» **Exercise instructions**
Here is the listing. Report each line in it that contains the string "Software".
┏━━
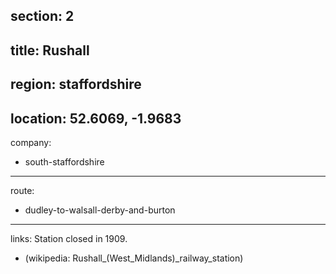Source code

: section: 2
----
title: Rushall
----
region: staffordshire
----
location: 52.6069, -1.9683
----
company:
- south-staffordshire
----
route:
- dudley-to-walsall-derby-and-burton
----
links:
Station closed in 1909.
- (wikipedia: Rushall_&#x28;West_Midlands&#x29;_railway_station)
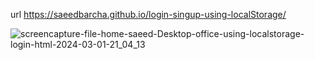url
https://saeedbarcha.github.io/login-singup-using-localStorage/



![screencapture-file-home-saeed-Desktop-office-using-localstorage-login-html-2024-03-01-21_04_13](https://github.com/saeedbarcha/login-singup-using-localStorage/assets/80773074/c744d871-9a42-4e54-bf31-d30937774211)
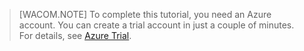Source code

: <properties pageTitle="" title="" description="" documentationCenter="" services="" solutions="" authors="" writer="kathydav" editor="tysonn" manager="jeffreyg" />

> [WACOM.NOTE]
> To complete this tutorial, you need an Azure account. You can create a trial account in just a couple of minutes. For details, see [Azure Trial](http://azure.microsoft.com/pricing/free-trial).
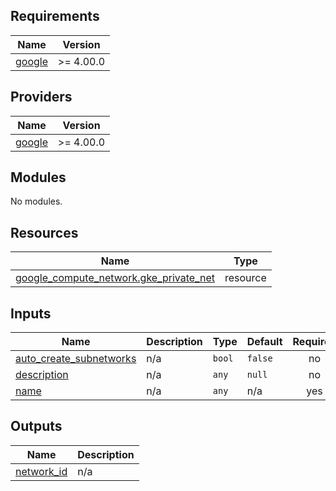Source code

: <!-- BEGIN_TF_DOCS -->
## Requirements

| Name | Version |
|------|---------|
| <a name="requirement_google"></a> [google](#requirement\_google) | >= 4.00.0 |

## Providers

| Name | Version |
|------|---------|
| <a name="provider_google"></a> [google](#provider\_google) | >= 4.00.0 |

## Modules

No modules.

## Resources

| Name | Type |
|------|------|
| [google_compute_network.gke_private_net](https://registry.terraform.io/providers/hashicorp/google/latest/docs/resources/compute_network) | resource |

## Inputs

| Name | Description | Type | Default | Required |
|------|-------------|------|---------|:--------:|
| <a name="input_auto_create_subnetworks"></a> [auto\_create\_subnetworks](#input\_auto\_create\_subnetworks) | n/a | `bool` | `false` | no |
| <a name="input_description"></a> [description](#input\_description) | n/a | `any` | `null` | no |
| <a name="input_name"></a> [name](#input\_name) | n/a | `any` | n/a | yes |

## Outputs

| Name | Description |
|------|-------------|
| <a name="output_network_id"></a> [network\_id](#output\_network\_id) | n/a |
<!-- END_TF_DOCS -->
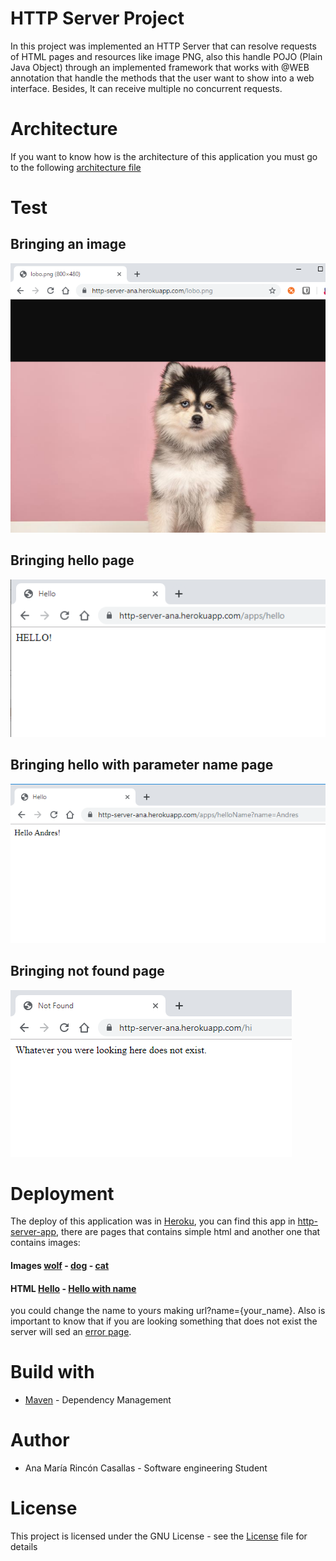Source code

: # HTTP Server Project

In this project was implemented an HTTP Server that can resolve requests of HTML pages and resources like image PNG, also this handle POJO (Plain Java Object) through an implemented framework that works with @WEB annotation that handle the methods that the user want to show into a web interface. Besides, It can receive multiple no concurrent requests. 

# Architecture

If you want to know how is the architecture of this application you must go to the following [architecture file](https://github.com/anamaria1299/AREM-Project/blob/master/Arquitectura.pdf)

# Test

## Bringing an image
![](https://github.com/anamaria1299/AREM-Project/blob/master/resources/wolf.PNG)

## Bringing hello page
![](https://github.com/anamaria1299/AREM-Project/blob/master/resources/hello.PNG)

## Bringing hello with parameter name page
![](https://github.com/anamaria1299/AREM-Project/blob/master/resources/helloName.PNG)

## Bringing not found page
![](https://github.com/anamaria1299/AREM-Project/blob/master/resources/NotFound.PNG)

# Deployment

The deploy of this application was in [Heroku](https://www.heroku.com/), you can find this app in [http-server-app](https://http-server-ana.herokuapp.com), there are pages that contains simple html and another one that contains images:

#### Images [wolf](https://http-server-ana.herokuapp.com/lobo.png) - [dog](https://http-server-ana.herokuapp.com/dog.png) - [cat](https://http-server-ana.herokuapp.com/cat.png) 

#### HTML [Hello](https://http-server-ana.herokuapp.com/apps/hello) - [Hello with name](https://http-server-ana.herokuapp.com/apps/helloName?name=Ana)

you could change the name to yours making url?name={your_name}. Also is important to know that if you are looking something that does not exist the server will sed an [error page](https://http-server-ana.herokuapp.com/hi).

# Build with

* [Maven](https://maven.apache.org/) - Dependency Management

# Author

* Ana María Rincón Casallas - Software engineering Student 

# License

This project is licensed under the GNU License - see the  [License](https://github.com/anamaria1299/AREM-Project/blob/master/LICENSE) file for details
┗━━
┏━━
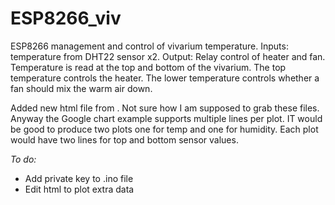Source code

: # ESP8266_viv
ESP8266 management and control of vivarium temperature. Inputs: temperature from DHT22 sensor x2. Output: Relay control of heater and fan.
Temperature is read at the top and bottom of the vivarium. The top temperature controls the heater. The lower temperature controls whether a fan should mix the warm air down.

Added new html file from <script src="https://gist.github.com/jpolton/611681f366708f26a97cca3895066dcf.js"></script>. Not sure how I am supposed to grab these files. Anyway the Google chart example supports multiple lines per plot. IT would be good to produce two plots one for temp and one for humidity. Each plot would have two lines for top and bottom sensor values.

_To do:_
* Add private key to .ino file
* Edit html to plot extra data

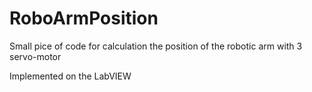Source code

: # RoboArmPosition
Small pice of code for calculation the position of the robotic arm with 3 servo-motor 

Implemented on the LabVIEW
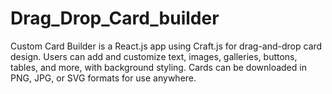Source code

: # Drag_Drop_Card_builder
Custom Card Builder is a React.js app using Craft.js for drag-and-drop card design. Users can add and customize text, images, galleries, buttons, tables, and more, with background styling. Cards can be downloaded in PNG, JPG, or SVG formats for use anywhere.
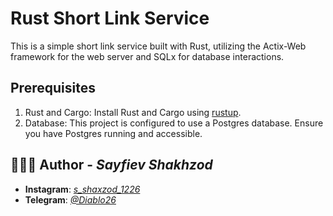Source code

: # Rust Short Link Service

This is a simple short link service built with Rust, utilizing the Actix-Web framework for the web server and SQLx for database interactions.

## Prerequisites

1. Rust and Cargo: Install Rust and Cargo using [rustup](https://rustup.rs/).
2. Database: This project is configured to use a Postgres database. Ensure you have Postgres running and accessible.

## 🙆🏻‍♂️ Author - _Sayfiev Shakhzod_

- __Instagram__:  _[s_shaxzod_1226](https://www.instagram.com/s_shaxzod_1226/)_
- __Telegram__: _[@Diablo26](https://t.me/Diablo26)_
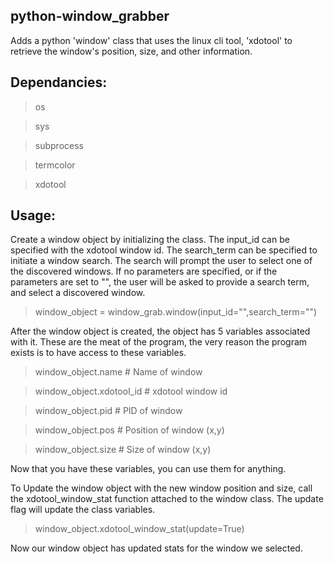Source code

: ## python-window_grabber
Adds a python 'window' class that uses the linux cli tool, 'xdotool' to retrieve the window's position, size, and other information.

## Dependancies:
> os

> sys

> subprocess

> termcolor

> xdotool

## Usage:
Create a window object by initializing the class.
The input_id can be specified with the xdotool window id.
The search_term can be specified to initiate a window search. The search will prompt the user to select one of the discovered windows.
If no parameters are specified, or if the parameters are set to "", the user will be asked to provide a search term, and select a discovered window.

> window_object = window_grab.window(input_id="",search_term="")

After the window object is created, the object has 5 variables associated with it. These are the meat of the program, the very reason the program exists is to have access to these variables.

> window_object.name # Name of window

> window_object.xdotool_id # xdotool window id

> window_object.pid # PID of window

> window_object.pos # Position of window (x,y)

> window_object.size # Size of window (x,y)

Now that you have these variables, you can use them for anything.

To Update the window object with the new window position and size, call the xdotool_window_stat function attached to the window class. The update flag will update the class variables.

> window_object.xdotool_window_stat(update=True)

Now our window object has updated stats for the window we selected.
┗━━
┏━━
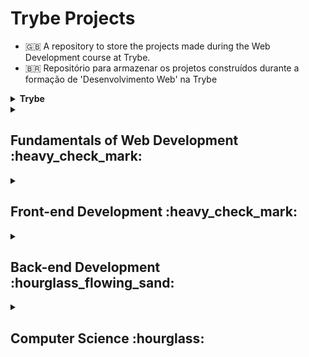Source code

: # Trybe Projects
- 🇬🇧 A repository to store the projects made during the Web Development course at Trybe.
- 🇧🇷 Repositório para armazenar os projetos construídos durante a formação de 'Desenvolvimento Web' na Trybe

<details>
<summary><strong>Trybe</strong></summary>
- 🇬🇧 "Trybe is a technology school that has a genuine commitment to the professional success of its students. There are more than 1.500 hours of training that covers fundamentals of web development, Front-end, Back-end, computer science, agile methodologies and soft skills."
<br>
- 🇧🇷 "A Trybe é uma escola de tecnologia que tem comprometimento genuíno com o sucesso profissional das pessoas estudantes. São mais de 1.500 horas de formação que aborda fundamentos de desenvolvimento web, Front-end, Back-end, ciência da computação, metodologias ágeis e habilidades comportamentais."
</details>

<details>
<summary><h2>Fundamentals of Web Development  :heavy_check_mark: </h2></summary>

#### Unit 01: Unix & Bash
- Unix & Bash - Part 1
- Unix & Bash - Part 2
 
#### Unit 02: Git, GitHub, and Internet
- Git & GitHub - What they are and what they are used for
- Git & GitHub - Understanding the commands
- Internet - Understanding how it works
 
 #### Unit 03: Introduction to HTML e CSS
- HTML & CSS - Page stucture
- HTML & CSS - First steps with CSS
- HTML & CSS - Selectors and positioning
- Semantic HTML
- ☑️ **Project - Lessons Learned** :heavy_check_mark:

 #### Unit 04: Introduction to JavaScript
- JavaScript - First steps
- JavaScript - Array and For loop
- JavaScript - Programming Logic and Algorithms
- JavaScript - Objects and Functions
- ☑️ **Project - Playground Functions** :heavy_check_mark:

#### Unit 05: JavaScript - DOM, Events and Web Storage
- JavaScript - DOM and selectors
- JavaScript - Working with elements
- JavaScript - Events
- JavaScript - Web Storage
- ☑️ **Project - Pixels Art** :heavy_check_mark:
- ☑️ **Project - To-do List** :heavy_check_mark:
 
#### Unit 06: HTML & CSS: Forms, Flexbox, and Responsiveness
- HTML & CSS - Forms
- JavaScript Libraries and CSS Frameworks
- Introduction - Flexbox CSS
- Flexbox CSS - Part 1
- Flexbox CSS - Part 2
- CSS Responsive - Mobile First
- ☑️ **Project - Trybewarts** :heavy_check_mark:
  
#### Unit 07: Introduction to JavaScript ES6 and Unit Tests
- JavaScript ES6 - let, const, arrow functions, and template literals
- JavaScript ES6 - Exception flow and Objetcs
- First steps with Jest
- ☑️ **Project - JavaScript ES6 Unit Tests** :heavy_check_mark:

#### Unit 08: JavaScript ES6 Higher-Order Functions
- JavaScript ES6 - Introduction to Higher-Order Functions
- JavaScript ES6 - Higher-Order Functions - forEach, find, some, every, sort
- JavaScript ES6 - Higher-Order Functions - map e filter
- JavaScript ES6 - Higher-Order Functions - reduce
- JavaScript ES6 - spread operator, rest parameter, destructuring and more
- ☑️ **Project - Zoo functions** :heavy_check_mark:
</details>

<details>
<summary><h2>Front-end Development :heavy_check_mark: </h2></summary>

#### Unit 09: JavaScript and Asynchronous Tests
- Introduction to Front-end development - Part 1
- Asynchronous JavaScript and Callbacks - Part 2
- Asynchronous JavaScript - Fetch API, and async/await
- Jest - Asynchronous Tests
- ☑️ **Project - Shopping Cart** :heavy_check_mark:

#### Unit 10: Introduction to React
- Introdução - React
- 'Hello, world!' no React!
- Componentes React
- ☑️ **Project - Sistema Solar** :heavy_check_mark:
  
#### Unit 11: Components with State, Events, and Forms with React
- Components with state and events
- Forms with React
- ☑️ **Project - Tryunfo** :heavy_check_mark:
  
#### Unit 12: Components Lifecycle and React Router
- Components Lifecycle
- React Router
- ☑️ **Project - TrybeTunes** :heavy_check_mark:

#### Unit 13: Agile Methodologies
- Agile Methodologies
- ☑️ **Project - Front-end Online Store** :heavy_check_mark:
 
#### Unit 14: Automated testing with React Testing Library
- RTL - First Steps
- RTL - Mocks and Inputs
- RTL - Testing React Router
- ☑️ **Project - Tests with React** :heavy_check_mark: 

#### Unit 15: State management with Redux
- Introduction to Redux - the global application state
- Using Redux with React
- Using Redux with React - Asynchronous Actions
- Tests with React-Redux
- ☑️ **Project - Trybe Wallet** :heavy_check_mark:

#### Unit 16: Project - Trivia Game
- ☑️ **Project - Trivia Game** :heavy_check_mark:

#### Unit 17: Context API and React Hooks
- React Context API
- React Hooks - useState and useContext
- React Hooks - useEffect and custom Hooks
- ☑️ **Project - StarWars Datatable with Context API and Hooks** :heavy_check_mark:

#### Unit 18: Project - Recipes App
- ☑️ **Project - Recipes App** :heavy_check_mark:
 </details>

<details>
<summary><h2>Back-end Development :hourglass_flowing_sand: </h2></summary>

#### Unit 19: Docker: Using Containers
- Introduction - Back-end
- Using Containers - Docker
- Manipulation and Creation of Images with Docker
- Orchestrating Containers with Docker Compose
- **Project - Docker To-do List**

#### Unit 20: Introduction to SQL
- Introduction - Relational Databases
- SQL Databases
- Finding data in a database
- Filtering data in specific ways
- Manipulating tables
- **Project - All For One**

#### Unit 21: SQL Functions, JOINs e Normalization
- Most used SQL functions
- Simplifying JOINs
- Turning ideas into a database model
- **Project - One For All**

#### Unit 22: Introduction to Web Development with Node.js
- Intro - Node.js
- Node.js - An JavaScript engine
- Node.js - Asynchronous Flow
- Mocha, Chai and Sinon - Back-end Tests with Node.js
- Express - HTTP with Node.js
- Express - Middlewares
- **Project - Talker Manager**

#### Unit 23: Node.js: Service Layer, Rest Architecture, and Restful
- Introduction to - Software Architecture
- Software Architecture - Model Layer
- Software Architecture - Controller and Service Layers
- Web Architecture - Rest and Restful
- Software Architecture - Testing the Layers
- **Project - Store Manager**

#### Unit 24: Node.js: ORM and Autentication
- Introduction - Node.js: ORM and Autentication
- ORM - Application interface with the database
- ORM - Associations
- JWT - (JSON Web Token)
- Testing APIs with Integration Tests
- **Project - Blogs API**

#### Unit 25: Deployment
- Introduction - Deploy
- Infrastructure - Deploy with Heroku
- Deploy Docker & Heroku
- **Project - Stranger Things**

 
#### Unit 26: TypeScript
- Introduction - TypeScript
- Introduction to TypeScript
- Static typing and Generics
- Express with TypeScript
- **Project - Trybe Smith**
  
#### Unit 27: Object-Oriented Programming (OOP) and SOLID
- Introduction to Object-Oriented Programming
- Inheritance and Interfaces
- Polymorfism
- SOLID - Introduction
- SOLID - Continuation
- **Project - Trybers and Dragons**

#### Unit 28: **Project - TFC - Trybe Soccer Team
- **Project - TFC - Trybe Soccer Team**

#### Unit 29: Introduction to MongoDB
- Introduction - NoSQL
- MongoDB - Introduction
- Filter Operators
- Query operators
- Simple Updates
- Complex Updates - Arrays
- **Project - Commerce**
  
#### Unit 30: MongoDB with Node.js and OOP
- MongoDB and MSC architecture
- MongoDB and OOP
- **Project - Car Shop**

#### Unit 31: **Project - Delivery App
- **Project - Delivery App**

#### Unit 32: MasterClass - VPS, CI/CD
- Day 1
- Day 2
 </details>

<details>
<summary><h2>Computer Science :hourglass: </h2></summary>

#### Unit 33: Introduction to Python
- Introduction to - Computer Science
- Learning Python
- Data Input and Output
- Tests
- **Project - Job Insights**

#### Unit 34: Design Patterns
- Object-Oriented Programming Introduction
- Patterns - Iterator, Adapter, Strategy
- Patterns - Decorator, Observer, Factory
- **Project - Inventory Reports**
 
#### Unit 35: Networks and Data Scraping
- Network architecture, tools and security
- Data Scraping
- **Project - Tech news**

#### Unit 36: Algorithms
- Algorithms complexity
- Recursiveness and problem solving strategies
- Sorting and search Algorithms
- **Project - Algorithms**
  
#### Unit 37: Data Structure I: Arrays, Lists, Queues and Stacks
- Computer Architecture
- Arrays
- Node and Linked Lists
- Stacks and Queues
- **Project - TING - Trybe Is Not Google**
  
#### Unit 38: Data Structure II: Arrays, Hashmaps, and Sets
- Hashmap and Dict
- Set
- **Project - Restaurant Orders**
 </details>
┗━━
» **Solution to this task**
* Ana María Rincón Casallas - Software engineering Student 
- Introduction to - Software Architecture
- Software Architecture - Model Layer
- Software Architecture - Controller and Service Layers
- Software Architecture - Testing the Layers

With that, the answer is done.